# 22k button. What am I doing wrong



## GPMR (Jun 8, 2011)

Thanks for a fantastic forum. I learned a lot but not enough yet!
I have used the process described by goldnscrap's inquarting method.
Brought down to 6K, nitric boil, wash, AR dissolve and washed. re dissolved in AR and washed again in HCL and distilled water. Only getting a 22K button, even used a new melting dish


----------



## Barren Realms 007 (Jun 8, 2011)

How do you know it is only 22K?


----------



## GPMR (Jun 8, 2011)

Tested with Gold tester


----------



## qst42know (Jun 8, 2011)

That may be the limit of your machine. Have the manual still?


----------



## Barren Realms 007 (Jun 8, 2011)

What kind of gold tester did you use?

Your process is kind of sketchy since you didn't go into much detail on your process. I would guess you missed some steps some where. Go into more detail on what you did please.


----------



## GPMR (Jun 8, 2011)

It is the GXL 2400 and test 24 K perfectly.
Have spread the button into a flake in the melting dish.
This now give me some points as 24K some as 23K and even some as low as 17K.
On the top it shows a copper color with perfect gold at the bottom.
Boiled in HCL and copper color is gone but still not 24K


----------



## GPMR (Jun 8, 2011)

It was 9K, 14K and 18K gold rings.
Melted with sterling silver to reduce to 6K.
Boiled in 50/50 Nitric and distilled water for a hour.
Washed with distilled water 5 times.
redid the 50/50 and boiled for one hour.
nitric was still blue green after second boil.
Washed again. 
This was then dissolved in AR and boiled for 5 min.
recovered with MSB and left overnight.
decanted and washed with HCL twice and boiled in HCL for 30 min.
5 washes with one boiled in distilled water.
Powder nice light mustard orange.
This was then redissolved in AR and the HCL/distilled water washes followed
The melt followed but you can still see markings running on the top and into the dish


----------



## 4metals (Jun 9, 2011)

You have certainly processed it enough to get it pure. How much karat scrap did you start with? To this you added 3X silver? Sterling or fine silver? Then you digested in 50-50 nitric acid. How much nitric did you use? 



> nitric was still blue green after second boil.
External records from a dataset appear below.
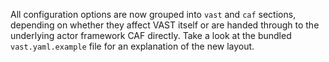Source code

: All configuration options are now grouped into `vast` and `caf` sections,
depending on whether they affect VAST itself or are handed through to the
underlying actor framework CAF directly. Take a look at the bundled
`vast.yaml.example` file for an explanation of the new layout.
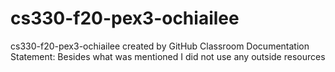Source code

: # cs330-f20-pex3-ochiailee
cs330-f20-pex3-ochiailee created by GitHub Classroom
Documentation Statement: Besides what was mentioned I did not use any outside resources
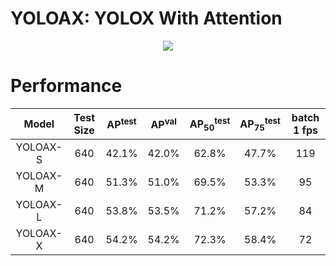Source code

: # YOLOAX: YOLOX With Attention
<div align=center><img src="https://github.com/KejianXu/yoloax/assets/134375672/3061a843-4493-488d-8695-f59dba513886"></div>

# Performance

| Model | Test Size |   AP<sup>test</sup> | AP<sup>val</sup> | AP<sub>50</sub><sup>test</sup> | AP<sub>75</sub><sup>test</sup> | batch 1 fps |
| :----: | :----: | :----: | :----: | :----: | :----: | :----: |
| YOLOAX-S  | 640 | 42.1% | 42.0%	| 62.8% |	47.7% | 119 |
| YOLOAX-M  | 640 | 51.3% | 51.0%	| 69.5%	| 53.3% | 95 |
| YOLOAX-L  | 640 | 53.8% | 53.5% |	71.2% |	57.2% | 84 |
| YOLOAX-X  | 640 | 54.2% | 54.2% |	72.3% |	58.4% | 72 |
This is troubling. What I think has happened to you is you didn't add enough nitric acid to remove all of the silver. The excess silver coated the alloy and prevented digestion and you melted it as gold. Did it smoke while melting? A few more details please and we should figure this out.


----------



## GPMR (Jun 9, 2011)

Started with 51.9 gram of scrap at mixed 9, 12, 14 and 18K but 9 being 34g
Calculated 22.87g Au and 29g rest. added sterling 59g. Melted all together and made shot (cornflake). then added 2.5ml per gram silver nitric. 91.5x2.5=230ml nitric and 230ml distilled water .
Then the boil and wash.
I repeated with the same volume of nitric 70% for the second boil.


----------



## Harold_V (Jun 9, 2011)

When dissolving silver and base metal, don't rely on a formula for the amount of nitric required. You are at the mercy of the actual concentration of the acid, plus the unknown elements present in the inquarted material. You most likely have not allowed for the original base metals, and are most likely to not have a clue what they may be, anyway, aside from copper. 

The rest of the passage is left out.